# EXERCISE REQUIREMENTS
Look through the lines below for the word "JSON", and copy every line that has it.

# SUPPLIED RECORDS
════════════════════

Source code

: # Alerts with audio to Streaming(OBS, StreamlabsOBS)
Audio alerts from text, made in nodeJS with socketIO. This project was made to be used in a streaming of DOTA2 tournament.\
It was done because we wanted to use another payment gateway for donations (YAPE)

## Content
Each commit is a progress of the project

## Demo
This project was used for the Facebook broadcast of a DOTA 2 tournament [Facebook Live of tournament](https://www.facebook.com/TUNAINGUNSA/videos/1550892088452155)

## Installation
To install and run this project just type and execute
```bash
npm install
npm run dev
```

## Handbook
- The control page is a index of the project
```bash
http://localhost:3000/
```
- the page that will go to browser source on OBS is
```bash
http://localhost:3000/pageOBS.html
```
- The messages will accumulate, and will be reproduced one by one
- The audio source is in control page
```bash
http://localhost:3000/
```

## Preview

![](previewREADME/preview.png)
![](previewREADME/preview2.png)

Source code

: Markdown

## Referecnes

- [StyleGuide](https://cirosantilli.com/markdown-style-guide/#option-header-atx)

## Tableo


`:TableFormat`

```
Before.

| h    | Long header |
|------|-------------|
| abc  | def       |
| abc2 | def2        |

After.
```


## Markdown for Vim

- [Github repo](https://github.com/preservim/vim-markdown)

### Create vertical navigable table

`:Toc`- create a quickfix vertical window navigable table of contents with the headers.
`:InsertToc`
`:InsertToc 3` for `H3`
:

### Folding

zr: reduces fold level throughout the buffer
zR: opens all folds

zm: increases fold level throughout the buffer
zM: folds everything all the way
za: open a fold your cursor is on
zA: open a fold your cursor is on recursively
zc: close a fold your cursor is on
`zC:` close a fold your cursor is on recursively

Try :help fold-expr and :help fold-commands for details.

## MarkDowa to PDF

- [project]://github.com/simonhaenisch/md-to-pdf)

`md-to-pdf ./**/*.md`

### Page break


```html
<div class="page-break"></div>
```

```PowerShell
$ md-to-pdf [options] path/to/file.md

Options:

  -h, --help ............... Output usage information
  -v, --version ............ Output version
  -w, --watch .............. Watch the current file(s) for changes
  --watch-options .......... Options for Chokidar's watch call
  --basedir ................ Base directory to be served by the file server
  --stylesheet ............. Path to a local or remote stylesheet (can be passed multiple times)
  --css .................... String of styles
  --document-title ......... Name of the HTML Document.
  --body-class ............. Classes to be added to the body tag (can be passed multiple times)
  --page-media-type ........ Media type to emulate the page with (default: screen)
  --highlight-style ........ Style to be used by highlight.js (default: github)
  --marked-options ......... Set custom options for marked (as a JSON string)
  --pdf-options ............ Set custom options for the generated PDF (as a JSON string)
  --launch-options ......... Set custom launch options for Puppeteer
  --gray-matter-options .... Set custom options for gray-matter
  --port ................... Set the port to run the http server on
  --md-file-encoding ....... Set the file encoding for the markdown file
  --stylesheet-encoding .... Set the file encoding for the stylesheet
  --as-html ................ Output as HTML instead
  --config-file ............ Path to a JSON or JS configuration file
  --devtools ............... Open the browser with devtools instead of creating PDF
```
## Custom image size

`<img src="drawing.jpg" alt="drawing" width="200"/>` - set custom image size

════════════════════

# ANSWER FOR THE TASK
  --marked-options ......... Set custom options for marked (as a JSON string)
  --pdf-options ............ Set custom options for the generated PDF (as a JSON string)
  --config-file ............ Path to a JSON or JS configuration file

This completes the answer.